- PROBLEM TO WORK ON -
All lines in the data that hold the word "projects" need copying.

- INFORMATION SHOWN -
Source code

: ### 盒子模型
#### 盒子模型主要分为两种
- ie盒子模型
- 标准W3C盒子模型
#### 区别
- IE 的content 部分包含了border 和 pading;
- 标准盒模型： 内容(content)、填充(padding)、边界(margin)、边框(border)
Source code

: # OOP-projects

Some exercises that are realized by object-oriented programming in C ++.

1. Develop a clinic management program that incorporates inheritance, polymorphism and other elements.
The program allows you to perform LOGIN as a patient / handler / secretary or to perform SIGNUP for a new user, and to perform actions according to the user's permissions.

==

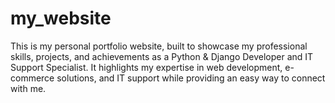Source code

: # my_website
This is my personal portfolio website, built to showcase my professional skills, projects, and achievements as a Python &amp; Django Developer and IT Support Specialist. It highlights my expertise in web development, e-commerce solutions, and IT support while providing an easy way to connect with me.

- EXERCISE SOLUTION -
: # OOP-projects
This is my personal portfolio website, built to showcase my professional skills, projects, and achievements as a Python &amp; Django Developer and IT Support Specialist. It highlights my expertise in web development, e-commerce solutions, and IT support while providing an easy way to connect with me.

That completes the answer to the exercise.